Dataset entries:
┌──
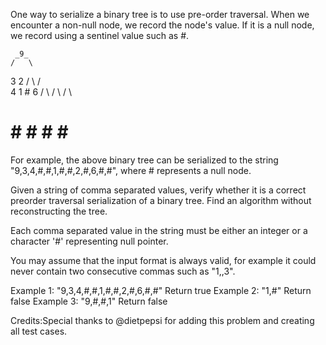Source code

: One way to serialize a binary tree is to use pre-order traversal. When we encounter a non-null node, we record the node's value. If it is a null node, we record using a sentinel value such as #.


     _9_
    /   \
   3     2
  / \   / \
 4   1  #  6
/ \ / \   / \
# # # #   # #


For example, the above binary tree can be serialized to the string "9,3,4,#,#,1,#,#,2,#,6,#,#", where # represents a null node.


Given a string of comma separated values, verify whether it is a correct preorder traversal serialization of a binary tree. Find an algorithm without reconstructing the tree.

Each comma separated value in the string must be either an integer or a character '#' representing null pointer.

You may assume that the input format is always valid, for example it could never contain two consecutive commas such as "1,,3".

Example 1:
"9,3,4,#,#,1,#,#,2,#,6,#,#"
Return true
Example 2:
"1,#"
Return false
Example 3:
"9,#,#,1"
Return false

Credits:Special thanks to @dietpepsi for adding this problem and creating all test cases.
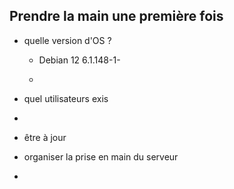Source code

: 
## Prendre la main une première fois
 - quelle version d'OS ? 
	 - Debian 12 6.1.148-1- 
 
	 - 

 - quel utilisateurs exis
 - 
 - être à jour
 - organiser la prise en main du serveur
 - 
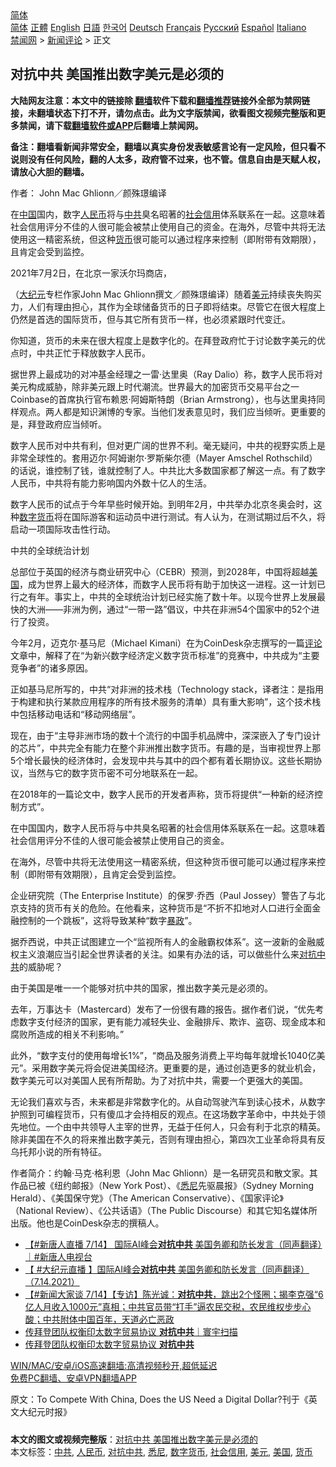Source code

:  <!-- 面包屑导航 --> <div class="breadcrumb"><!-- GTranslate: https://gtranslate.io/ -->  <div class="switcher notranslate">  <div class="selected">  <a href="#" onclick="return false;"> 简体</a>  </div>  <div class="option">  <a href="https://www.bannedbook.org" onclick="doGTranslate('zh-CN|zh-CN');jQuery('div.switcher div.selected a').html(jQuery(this).html());return false;" title="简体中文" class="nturl selected"> 简体</a>  <a href="https://www.bannedbook.org/zh-tw/" onclick="doGTranslate('zh-CN|zh-TW');jQuery('div.switcher div.selected a').html(jQuery(this).html());return false;" title="繁體中文" class="nturl"> 正體</a>  <a href="https://www.bannedbook.org/en/" onclick="doGTranslate('zh-CN|en');jQuery('div.switcher div.selected a').html(jQuery(this).html());return false;" title="English" class="nturl"> English</a>  <a href="https://www.bannedbook.org/ja/" onclick="doGTranslate('zh-CN|ja');jQuery('div.switcher div.selected a').html(jQuery(this).html());return false;" title="日本語" class="nturl"> 日語</a>  <a href="https://www.bannedbook.org/ko/" onclick="doGTranslate('zh-CN|ko');jQuery('div.switcher div.selected a').html(jQuery(this).html());return false;" title="한국어" class="nturl"> 한국어</a>  <a href="https://www.bannedbook.org/de/" onclick="doGTranslate('zh-CN|de');jQuery('div.switcher div.selected a').html(jQuery(this).html());return false;" title="Deutsch" class="nturl"> Deutsch</a>  <a href="https://www.bannedbook.org/fr/" onclick="doGTranslate('zh-CN|fr');jQuery('div.switcher div.selected a').html(jQuery(this).html());return false;" title="Français" class="nturl"> Français</a>  <a href="https://www.bannedbook.org/ru/" onclick="doGTranslate('zh-CN|ru');jQuery('div.switcher div.selected a').html(jQuery(this).html());return false;" title="Русский" class="nturl"> Русский</a>  <a href="https://www.bannedbook.org/es/" onclick="doGTranslate('zh-CN|es');jQuery('div.switcher div.selected a').html(jQuery(this).html());return false;" title="Español" class="nturl"> Español</a>  <a href="https://www.bannedbook.org/it/" onclick="doGTranslate('zh-CN|it');jQuery('div.switcher div.selected a').html(jQuery(this).html());return false;" title="Italiano" class="nturl"> Italiano</a>  </div>  </div>      <div class='breadcrumb-sub'><!-- Breadcrumb NavXT 6.3.0 --> <a href="https://www.bannedbook.org/" class="home">禁闻网</a> &gt; <a href="https://www.bannedbook.org/bnews/comments/" class="category">新闻评论</a> &gt; 正文</div></div><h2>对抗中共 美国推出数字美元是必须的</h2> <p class="notice"><b>大陆网友注意：本文中的链接除 <a href="https://github.com/bannedbook/fanqiang" >翻墙</a>软件下载和<a href="https://github.com/killgcd/justmysocks/blob/master/README.md">翻墙推荐</a>链接外全部为禁网链接，未翻墙状态下打不开，请勿点击。此为文字版禁闻，欲看图文视频完整版和更多禁闻，请下载<a href="https://github.com/bannedbook/fanqiang">翻墙软件或APP</a>后翻墙上禁闻网。</p><p>备注：翻墙看新闻非常安全，翻墙以真实身份发表敏感言论有一定风险，但只看不说则没有任何风险，翻的人太多，政府管不过来，也不管。信息自由是天赋人权，请放心大胆的翻墙。</b></p>  <div class="entry"> <p>作者： John Mac Ghlionn／颜殊璟编译</p> <p id="summary">在<span class='wp_keywordlink_affiliate'><a href="https://www.bannedbook.org/" title="中国" target="_blank">中国</a></span>国内，数字<a href="https://www.bannedbook.org/bnews/tag/%e4%ba%ba%e6%b0%91%e5%b8%81/" class="st_tag internal_tag" rel="tag" title="标签 人民币 下的日志">人民币</a>将与<a href="https://www.bannedbook.org/bnews/tag/%e4%b8%ad%e5%85%b1/" class="st_tag internal_tag" rel="tag" title="标签 中共 下的日志">中共</a>臭名昭著的<a href="https://www.bannedbook.org/bnews/tag/%E7%A4%BE%E4%BC%9A%E4%BF%A1%E7%94%A8/" class="st_tag internal_tag" rel="tag" title="标签 社会信用 下的日志">社会信用</a>体系联系在一起。这意味着社会信用​评分不佳的人很可能会被禁止使用自己的资金。在海外，尽管中共将无法使用这一精密系统，但这种<a href="https://www.bannedbook.org/bnews/tag/%E8%B4%A7%E5%B8%81/" class="st_tag internal_tag" rel="tag" title="标签 货币 下的日志">货币</a>很可能可以通过程序来控制（即附带有效期限），且肯定会受到监控。</p> <p id="conimg">2021年7月2日，在北京一家沃尔玛商店，</p> <p>（<span class='wp_keywordlink_affiliate'><a href="http://www.epochtimes.com/" title="大纪元" target="_blank">大纪元</a></span>专栏作家John Mac Ghlionn撰文／颜殊璟编译）随着<a href="https://www.bannedbook.org/bnews/tag/%e7%be%8e%e5%85%83/" class="st_tag internal_tag" rel="tag" title="标签 美元 下的日志">美元</a>持续丧失购买力，人们有理由担心，其作为全球储备货币的日子即将结束。尽管它在很大程度上仍然是首选的国际货币，但与其它所有货币一样，也必须紧跟时代变迁。</p> <p>你知道，货币的未来在很大程度上是数字化的。在拜登政府忙于讨论数字美元的优点时，中共正忙于释放数字人民币。</p> <p>据世界上最成功的对冲基金经理之一雷‧达里奥（Ray Dalio）称，数字人民币将对美元构成威胁，除非美元跟上时代潮流。世界最大的加密货币交易平台之一Coinbase的首席执行官布赖恩‧阿姆斯特朗（Brian Armstrong），也与达里奥持同样观点。两人都是知识渊博的专家。当他们发表意见时，我们应当倾听。更重要的是，拜登政府应当倾听。</p>  <p>数字人民币对中共有利，但对更广阔的世界不利。毫无疑问，中共的视野实质上是非常全球性的。套用迈尔‧阿姆谢尔‧罗斯柴尔德（Mayer Amschel Rothschild）的话说，谁控制了钱，谁就控制了人。中共比大多数国家都了解这一点。有了数字人民币，中共将有能力影响国内外数十亿人的生活。</p> <p>数字人民币的试点于今年早些时候开始。到明年2月，中共举办北京冬奥会时，这种<a href="https://www.bannedbook.org/bnews/tag/%E6%95%B0%E5%AD%97%E8%B4%A7%E5%B8%81/" class="st_tag internal_tag" rel="tag" title="标签 数字货币 下的日志">数字货币</a>将在国际游客和运动员中进行测试。有人认为，在测试期过后不久，将启动一项国际攻击性行动。</p> <p>中共的全球统治计划</p> <p>总部位于英国的经济与商业研究中心（CEBR）预测，到2028年，中国将超越<a href="https://www.bannedbook.org/bnews/tag/%e7%be%8e%e5%9b%bd/" class="st_tag internal_tag" rel="tag" title="标签 美国 下的日志">美国</a>，成为世界上最大的经济体，而数字人民币将有助于加快这一进程。这一计划已行之有年。事实上，中共的全球统治计划已经实施了数十年。以现今世界上发展最快的大洲——非洲为例，通过“一带一路”倡议，中共在非洲54个国家中的52个进行了投资。</p> <p>今年2月，迈克尔‧基马尼（Michael Kimani）在为CoinDesk杂志撰写的一篇<span class='wp_keywordlink_affiliate'><a href="https://www.bannedbook.org/bnews/comments/" title="新闻评论" target="_blank">评论</a></span>文章中，解释了在“为新兴数字经济定义数字货币标准”的竞赛中，中共成为“主要竞争者”的诸多原因。</p> <p>正如基马尼所写的，中共“对非洲的技术栈（Technology stack，译者注：是指用于构建和执行某款应用程序的所有技术服务的清单）具有重大影响”，这个技术栈中包括移动电话和“移动网络层”。</p>  <p>现在，由于“主导非洲市场的数十个流行的中国手机品牌中，深深嵌入了专门设计的芯片”，中共完全有能力在整个非洲推出数字货币。有趣的是，当审视世界上那5个增长最快的经济体时，会发现中共与其中的四个都有着长期协议。这些长期协议，当然与它的数字货币密不可分地联系在一起。</p> <p>在2018年的一篇论文中，数字人民币的开发者声称，货币将提供“一种新的经济控制方式”。</p> <p>在中国国内，数字人民币将与中共臭名昭著的社会信用体系联系在一起。这意味着社会信用​评分不佳的人很可能会被禁止使用自己的资金。</p> <p>在海外，尽管中共将无法使用这一精密系统，但这种货币很可能可以通过程序来控制（即附带有效期限），且肯定会受到监控。</p> <p>企业研究院（The Enterprise Institute）的保罗‧乔西（Paul Jossey）警告了与北京支持的货币有关的危险。在他看来，这种货币是“不折不扣地对人口进行全面金融控制的一个跳板”，这将导致某种“数字<span class='wp_keywordlink'><a href="https://www.bannedbook.org/forum11/topic276.html" title="禁片：评中国共产党的暴政" target="_blank">暴政</a></span>”。</p> <p>据乔西说，中共正试图建立一个“监视所有人的金融霸权体系”。这一波新的金融威权主义浪潮应当引起全世界读者的关注。如果有办法的话，可以做些什么来<a href="https://www.bannedbook.org/bnews/tag/%E5%AF%B9%E6%8A%97%E4%B8%AD%E5%85%B1/" class="st_tag internal_tag" rel="tag" title="标签 对抗中共 下的日志">对抗中共</a>的威胁呢？</p>  <p>由于美国是唯一一个能够对抗中共的国家，推出数字美元是必须的。</p> <p>去年，万事达卡（Mastercard）发布了一份很有趣的报告。据作者们说，“优先考虑数字支付经济的国家，更有能力减轻失业、金融排斥、欺诈、盗窃、现金成本和腐败所造成的相关不利影响。”</p> <p>此外，“数字支付的使用每增长1%”，“商品及服务消费上平均每年就增长1040亿美元”。采用数字美元将会促进美国经济。更重要的是，通过创造更多的就业机会，数字美元可以对美国人民有所帮助。为了对抗中共，需要一个更强大的美国。</p> <p>无论我们喜欢与否，未来都是非常数字化的。从自动驾驶汽车到读心技术，从数字护照到可编程货币，只有傻瓜才会持相反的观点。在这场数字革命中，中共处于领先地位。一个由中共领导人主宰的世界，无益于任何人，只会有利于北京的精英。除非美国在不久的将来推出数字美元，否则有理由担心，第四次工业革命将具有反乌托邦小说的所有特征。</p> <p>作者简介：约翰‧马克‧格利恩（John Mac Ghlionn）是一名研究员和散文家。其作品已被《纽约邮报》（New York Post）、《<a href="https://www.bannedbook.org/bnews/tag/%e6%82%89%e5%b0%bc/" class="st_tag internal_tag" rel="tag" title="标签 悉尼 下的日志">悉尼</a>先驱晨报》（Sydney Morning Herald）、《美国保守党》（The American Conservative）、《国家评论》（National Review）、《公共话语》（The Public Discourse）和其它知名媒体所出版。他也是CoinDesk杂志的撰稿人。</p> <ul class='op-related-articles' title='相关阅读'> <li><a href='https://www.bannedbook.org/bnews/bannedvideo/20210715/1587213.html' target='_blank'>【#新唐人直播​ 7/14】 国际AI峰会<b>对抗中共</b> 美国务卿和防长发言（同声翻译）｜#新唐人电视台</a></li> <li><a href='https://www.bannedbook.org/bnews/bannedvideo/20210715/1587207.html' target='_blank'>【 #大纪元直播 】国际AI峰会<b>对抗中共</b> 美国务卿和防长发言（同声翻译）（7.14.2021）</a></li> <li><a href='https://www.bannedbook.org/bnews/bannedvideo/20210714/1587108.html' target='_blank'>【#新闻大家谈 7/14】【专访】陈光诚：<b>对抗中共</b>，跳出2个怪圈；揭李克强“6亿人月收入1000元”真相；中共官员带“打手”逼农民交税，农民维权步步心酸；中共附体中国百年，天道必亡恶政</a></li> <li><a href='https://www.bannedbook.org/bnews/taiwannews/20210713/1586432.html' target='_blank'>传拜登团队权衡印太数字贸易协议 <b>对抗中共</b>｜寰宇扫描</a></li> <li><a href='https://www.bannedbook.org/bnews/cnnews/20210713/1586002.html' target='_blank'>传拜登团队权衡印太数字贸易协议 <b>对抗中共</b></a></li> </ul> <p class="texttj"> <a href="https://github.com/bannedbook/fanqiang/wiki/V2ray%E6%9C%BA%E5%9C%BA" target="_blank">WIN/MAC/安卓/iOS高速翻墙:高清视频秒开,超低延迟</a><br/> <a href="https://github.com/bannedbook/fanqiang/wiki/%E7%A6%81%E9%97%BB%E7%BD%91%E5%AE%89%E5%8D%93%E7%BF%BB%E5%A2%99%E6%96%B0%E9%97%BBAPP" target="_blank">免费PC翻墙、安卓VPN翻墙APP</a></p> <p>原文：To Compete With China, Does the US Need a Digital Dollar?刊于《英文大纪元时报》</p><a name='sharetosocial'></a>  <div style="margin-bottom:5px;padding-bottom:5px;clear:both"> <div id="archive-pix-1" class="banner-ads"> <!-- AuctionX Display platform tag START --> <div id="26318x728x90x621x_ADSLOT2" clicktrack="%%CLICK_URL_ESC%%"></div> <!-- AuctionX Display platform tag END --> </div> <div id="archive-pix-2" class="banner-ads"> <!-- AuctionX Display platform tag START --> <div id="26315x300x250x621x_ADSLOT2" clicktrack="%%CLICK_URL_ESC%%"></div> <!-- AuctionX Display platform tag END --> </div> </div>    <div id="archive-pix-1" class="banner-ads"> <!-- AuctionX Display platform tag START --> <div id="26318x728x90x621x_ADSLOT3" clicktrack="%%CLICK_URL_ESC%%"></div> <!-- AuctionX Display platform tag END --> </div> <div><b>本文的图文或视频完整版</b>：<a href='https://www.bannedbook.org/bnews/comments/20210715/1587447.html'>对抗中共 美国推出数字美元是必须的</a></div>  </div><!--END ENTRY--> <div class="postfooter"> <div>本文标签：<a href="https://www.bannedbook.org/bnews/tag/%e4%b8%ad%e5%85%b1/" rel="tag">中共</a>, <a href="https://www.bannedbook.org/bnews/tag/%e4%ba%ba%e6%b0%91%e5%b8%81/" rel="tag">人民币</a>, <a href="https://www.bannedbook.org/bnews/tag/%E5%AF%B9%E6%8A%97%E4%B8%AD%E5%85%B1/" rel="tag">对抗中共</a>, <a href="https://www.bannedbook.org/bnews/tag/%e6%82%89%e5%b0%bc/" rel="tag">悉尼</a>, <a href="https://www.bannedbook.org/bnews/tag/%E6%95%B0%E5%AD%97%E8%B4%A7%E5%B8%81/" rel="tag">数字货币</a>, <a href="https://www.bannedbook.org/bnews/tag/%E7%A4%BE%E4%BC%9A%E4%BF%A1%E7%94%A8/" rel="tag">社会信用</a>, <a href="https://www.bannedbook.org/bnews/tag/%e7%be%8e%e5%85%83/" rel="tag">美元</a>, <a href="https://www.bannedbook.org/bnews/tag/%e7%be%8e%e5%9b%bd/" rel="tag">美国</a>, <a href="https://www.bannedbook.org/bnews/tag/%E8%B4%A7%E5%B8%81/" rel="tag">货币</a></div>  </div><!--END POSTFOOTER--> 
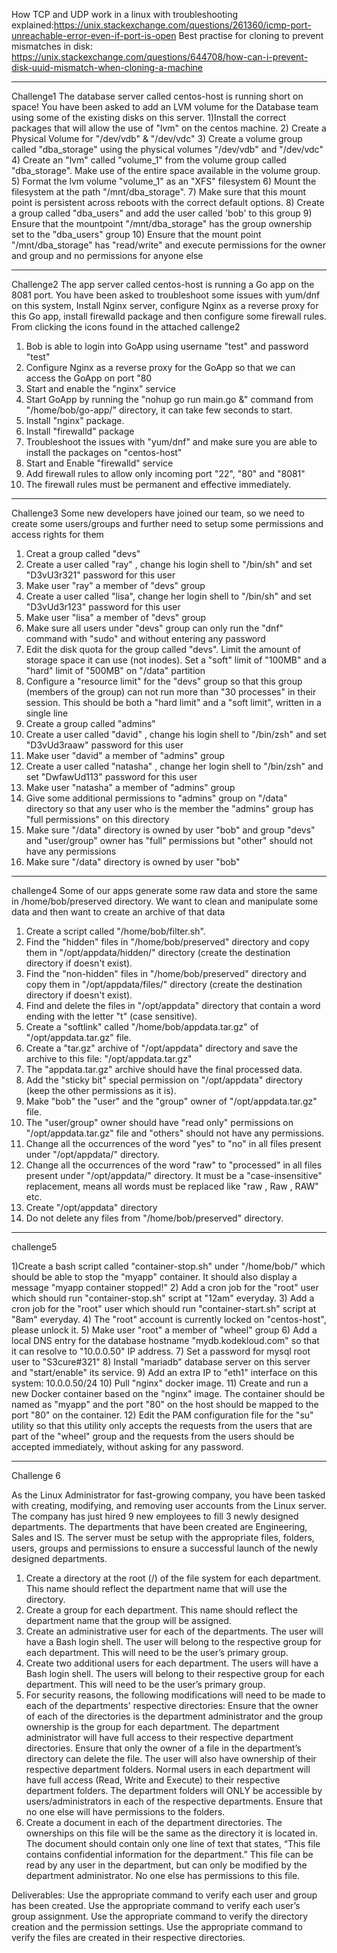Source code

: How TCP and UDP work in a linux with troubleshooting explained:https://unix.stackexchange.com/questions/261360/icmp-port-unreachable-error-even-if-port-is-open
Best practise for cloning to prevent mismatches in disk: https://unix.stackexchange.com/questions/644708/how-can-i-prevent-disk-uuid-mismatch-when-cloning-a-machine



*****************************************************************************************************************************************************
Challenge1
The database server called centos-host is running short on space! You have been asked to add an LVM volume for the Database team using
some of the existing disks on this server.
1)Install the correct packages that will allow the use of "lvm" on the centos machine.
2) Create a Physical Volume for "/dev/vdb" & "/dev/vdc"
3) Create a volume group called "dba_storage" using the physical volumes "/dev/vdb" and "/dev/vdc"
4) Create an "lvm" called "volume_1" from the volume group called "dba_storage". Make use of the entire space available in the volume group.
5) Format the lvm volume "volume_1" as an "XFS" filesystem
6) Mount the filesystem at the path "/mnt/dba_storage".
7) Make sure that this mount point is persistent across reboots with the correct default options.
8) Create a group called "dba_users" and add the user called 'bob' to this group
9) Ensure that the mountpoint "/mnt/dba_storage" has the group ownership set to the "dba_users" group
10) Ensure that the mount point "/mnt/dba_storage" has "read/write" and execute permissions for the owner and group and no permissions 
for anyone else


*****************************************************************************************************************************************************

Challenge2
The app server called centos-host is running a Go app on the 8081 port. You have been asked to troubleshoot some issues with 
yum/dnf on this system, Install Nginx server, configure Nginx as a reverse proxy for this Go app, install firewalld package and 
then configure some firewall rules.
From clicking the icons found in the attached callenge2
1) Bob is able to login into GoApp using username "test" and password "test"
2) Configure Nginx as a reverse proxy for the GoApp so that we can access the GoApp on port "80
3) Start and enable the "nginx" service
4) Start GoApp by running the "nohup go run main.go &" command from "/home/bob/go-app/" directory, it can take few seconds to start.
5) Install "nginx" package.
6) Install "firewalld" package
7) Troubleshoot the issues with "yum/dnf" and make sure you are able to install the packages on "centos-host"
8) Start and Enable "firewalld" service
9) Add firewall rules to allow only incoming port "22", "80" and "8081"
10) The firewall rules must be permanent and effective immediately.

*****************************************************************************************************************************************************
Challenge3
Some new developers have joined our team, so we need to create some users/groups and further need to setup some permissions 
and access rights for them
1) Creat a group called "devs"
2) Create a user called "ray" , change his login shell to "/bin/sh" and set "D3vU3r321" password for this user
3) Make user "ray" a member of "devs" group
4) Create a user called "lisa", change her login shell to "/bin/sh" and set "D3vUd3r123" password for this user
5) Make user "lisa" a member of "devs" group
6) Make sure all users under "devs" group can only run the "dnf" command with "sudo" and without entering any password
7) Edit the disk quota for the group called "devs". Limit the amount of storage space it can use (not inodes). Set a "soft" 
limit of "100MB" and a "hard" limit of "500MB" on "/data" partition
8) Configure a "resource limit" for the "devs" group so that this group (members of the group) can not run more than "30 processes"
 in their session. This should be both a "hard limit" and a "soft limit", written in a single line
9) Create a group called "admins"
10) Create a user called "david" , change his login shell to "/bin/zsh" and set "D3vUd3raaw" password for this user
11) Make user "david" a member of "admins" group
12) Create a user called "natasha" , change her login shell to "/bin/zsh" and set "DwfawUd113" password for this user
13) Make user "natasha" a member of "admins" group
14) Give some additional permissions to "admins" group on "/data" directory so that any user who is the member the 
"admins" group has "full permissions" on this directory
15) Make sure "/data" directory is owned by user "bob" and group "devs" and "user/group" owner has "full" permissions 
but "other" should not have any permissions
16) Make sure "/data" directory is owned by user "bob"


****************************************************************************************************************************************************
challenge4
Some of our apps generate some raw data and store the same in /home/bob/preserved directory. We want to clean and manipulate some data and then 
want to create an archive of that data

1) Create a script called "/home/bob/filter.sh".
2) Find the "hidden" files in "/home/bob/preserved" directory and copy them in "/opt/appdata/hidden/" directory (create the destination 
directory if doesn't exist).
3) Find the "non-hidden" files in "/home/bob/preserved" directory and copy them in "/opt/appdata/files/" directory (create the destination 
directory if doesn't exist).
4) Find and delete the files in "/opt/appdata" directory that contain a word ending with the letter "t" (case sensitive).
5) Create a "softlink" called "/home/bob/appdata.tar.gz" of "/opt/appdata.tar.gz" file.
6) Create a "tar.gz" archive of "/opt/appdata" directory and save the archive to this file: "/opt/appdata.tar.gz"
7) The "appdata.tar.gz" archive should have the final processed data.
8) Add the "sticky bit" special permission on "/opt/appdata" directory (keep the other permissions as it is).
9) Make "bob" the "user" and the "group" owner of "/opt/appdata.tar.gz" file.
10) The "user/group" owner should have "read only" permissions on "/opt/appdata.tar.gz" file and "others" should not have any permissions.
11) Change all the occurrences of the word "yes" to "no" in all files present under "/opt/appdata/" directory.
12) Change all the occurrences of the word "raw" to "processed" in all files present under "/opt/appdata/" directory. It must be a 
"case-insensitive" replacement, means all words must be replaced like "raw , Raw , RAW" etc.
13) Create "/opt/appdata" directory
14) Do not delete any files from "/home/bob/preserved" directory.

*****************************************************************************************************************************************************
challenge5

1)Create a bash script called "container-stop.sh" under "/home/bob/" which should be able to stop the "myapp" container. It should also display a 
message "myapp container stopped!"
2) Add a cron job for the "root" user which should run "container-stop.sh" script at "12am" everyday.
3) Add a cron job for the "root" user which should run "container-start.sh" script at "8am" everyday.
4) The "root" account is currently locked on "centos-host", please unlock it.
5) Make user "root" a member of "wheel" group
6) Add a local DNS entry for the database hostname "mydb.kodekloud.com" so that it can resolve to "10.0.0.50" IP address.
7) Set a password for mysql root user to "S3cure#321"
8) Install "mariadb" database server on this server and "start/enable" its service.
9) Add an extra IP to "eth1" interface on this system: 10.0.0.50/24
10) Pull "nginx" docker image.
11) Create and run a new Docker container based on the "nginx" image. The container should be named as "myapp" and 
the port "80" on the host should be mapped to the port "80" on the container.
12) Edit the PAM configuration file for the "su" utility so that this utility only accepts the requests from the 
users that are part of the "wheel" group and the requests from the users should be accepted immediately, without asking for any password.



*********************************************************************************************************************************************************
Challenge 6


As the Linux Administrator for fast-growing company, you have been tasked with creating, modifying, and removing user accounts from the Linux server. The 
company has just hired 9 new employees to fill 3 newly designed departments. The departments that have been created are Engineering, Sales and IS. The server 
must be setup with the appropriate files, folders, users, groups and permissions to ensure a successful launch of the newly designed departments.


1) Create a directory at the root (/) of the file system for each department. This name should reflect the department name that will use the directory.
2) Create a group for each department. This name should reflect the department name that the group will be assigned.
3) Create an administrative user for each of the departments.
	The user will have a Bash login shell.
	The user will belong to the respective group for each department. This will need to be the user’s primary group.
4) Create two additional users for each department.
	The users will have a Bash login shell.
	The users will belong to their respective group for each department. This will need to be the user’s primary group.
5) For security reasons, the following modifications will need to be made to each of the departments' respective directories:
	Ensure that the owner of each of the directories is the department administrator and the group ownership is the group for each department.
	The department administrator will have full access to their respective department directories.
	Ensure that only the owner of a file in the department’s directory can delete the file. The user will also have ownership of their respective department folders.
	Normal users in each department will have full access (Read, Write and Execute) to their respective department folders.
	The department folders will ONLY be accessible by users/administrators in each of the respective departments. Ensure that no one else will have permissions to the folders.
6) Create a document in each of the department directories.
	The ownerships on this file will be the same as the directory it is located in.
	The document should contain only one line of text that states, “This file contains confidential information for the department.”
	This file can be read by any user in the department, but can only be modified by the department administrator. No one else has permissions to this file.

Deliverables:
	Use the appropriate command to verify each user and group has been created.
	Use the appropriate command to verify each user’s group assignment.
	Use the appropriate command to verify the directory creation and the permission settings.
	Use the appropriate command to verify the files are created in their respective directories.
└──
* [Activity]: Starting at the first line of the records and stopping after the line with "For example, the", copy each line exactly; pictures stay out.

* [Solution for this problem]:
Source code

: One way to serialize a binary tree is to use pre-order traversal. When we encounter a non-null node, we record the node's value. If it is a null node, we record using a sentinel value such as #.


     _9_
    /   \
   3     2
  / \   / \
 4   1  #  6
/ \ / \   / \
# # # #   # #


For example, the above binary tree can be serialized to the string "9,3,4,#,#,1,#,#,2,#,6,#,#", where # represents a null node.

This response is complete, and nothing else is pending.